--- Exercise requirements ---
Each record must come back unchanged in your answer, stripped of its images.

--- Input for this task ---
☆ ☆ ☆
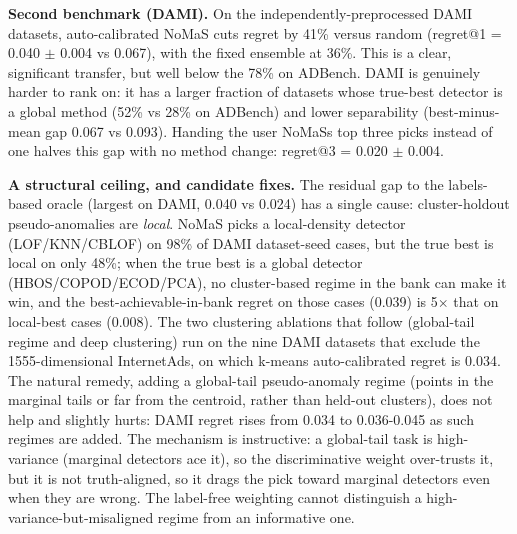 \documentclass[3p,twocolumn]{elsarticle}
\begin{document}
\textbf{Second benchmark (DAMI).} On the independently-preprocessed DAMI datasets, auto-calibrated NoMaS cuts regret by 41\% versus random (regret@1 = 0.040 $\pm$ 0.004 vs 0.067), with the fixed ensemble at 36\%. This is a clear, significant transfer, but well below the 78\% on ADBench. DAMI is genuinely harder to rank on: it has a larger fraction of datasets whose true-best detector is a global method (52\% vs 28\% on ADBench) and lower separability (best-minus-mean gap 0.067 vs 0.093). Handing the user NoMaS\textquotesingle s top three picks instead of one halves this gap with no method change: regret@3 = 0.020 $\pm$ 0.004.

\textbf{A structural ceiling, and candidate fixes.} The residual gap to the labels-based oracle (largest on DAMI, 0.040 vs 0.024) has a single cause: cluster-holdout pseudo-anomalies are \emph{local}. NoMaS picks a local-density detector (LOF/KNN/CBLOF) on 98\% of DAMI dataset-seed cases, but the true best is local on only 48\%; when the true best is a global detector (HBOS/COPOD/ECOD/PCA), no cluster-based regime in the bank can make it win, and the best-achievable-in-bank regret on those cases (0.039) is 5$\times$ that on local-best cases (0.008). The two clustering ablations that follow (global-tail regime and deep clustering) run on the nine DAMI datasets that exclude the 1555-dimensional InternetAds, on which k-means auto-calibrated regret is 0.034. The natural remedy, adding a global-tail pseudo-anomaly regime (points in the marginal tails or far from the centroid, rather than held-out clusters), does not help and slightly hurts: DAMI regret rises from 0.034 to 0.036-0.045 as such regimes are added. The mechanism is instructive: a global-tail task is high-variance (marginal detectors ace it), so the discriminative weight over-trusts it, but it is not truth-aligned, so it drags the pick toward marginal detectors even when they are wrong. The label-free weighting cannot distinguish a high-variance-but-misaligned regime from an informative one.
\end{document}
☆ ☆ ☆
--- Answer to this task ---
 \documentclass[3p,twocolumn]{elsarticle}
\begin{document}
\textbf{Second benchmark (DAMI).} On the independently-preprocessed DAMI datasets, auto-calibrated NoMaS cuts regret by 41\% versus random (regret@1 = 0.040 $\pm$ 0.004 vs 0.067), with the fixed ensemble at 36\%. This is a clear, significant transfer, but well below the 78\% on ADBench. DAMI is genuinely harder to rank on: it has a larger fraction of datasets whose true-best detector is a global method (52\% vs 28\% on ADBench) and lower separability (best-minus-mean gap 0.067 vs 0.093). Handing the user NoMaS\textquotesingle s top three picks instead of one halves this gap with no method change: regret@3 = 0.020 $\pm$ 0.004.

\textbf{A structural ceiling, and candidate fixes.} The residual gap to the labels-based oracle (largest on DAMI, 0.040 vs 0.024) has a single cause: cluster-holdout pseudo-anomalies are \emph{local}. NoMaS picks a local-density detector (LOF/KNN/CBLOF) on 98\% of DAMI dataset-seed cases, but the true best is local on only 48\%; when the true best is a global detector (HBOS/COPOD/ECOD/PCA), no cluster-based regime in the bank can make it win, and the best-achievable-in-bank regret on those cases (0.039) is 5$\times$ that on local-best cases (0.008). The two clustering ablations that follow (global-tail regime and deep clustering) run on the nine DAMI datasets that exclude the 1555-dimensional InternetAds, on which k-means auto-calibrated regret is 0.034. The natural remedy, adding a global-tail pseudo-anomaly regime (points in the marginal tails or far from the centroid, rather than held-out clusters), does not help and slightly hurts: DAMI regret rises from 0.034 to 0.036-0.045 as such regimes are added. The mechanism is instructive: a global-tail task is high-variance (marginal detectors ace it), so the discriminative weight over-trusts it, but it is not truth-aligned, so it drags the pick toward marginal detectors even when they are wrong. The label-free weighting cannot distinguish a high-variance-but-misaligned regime from an informative one.
\end{document}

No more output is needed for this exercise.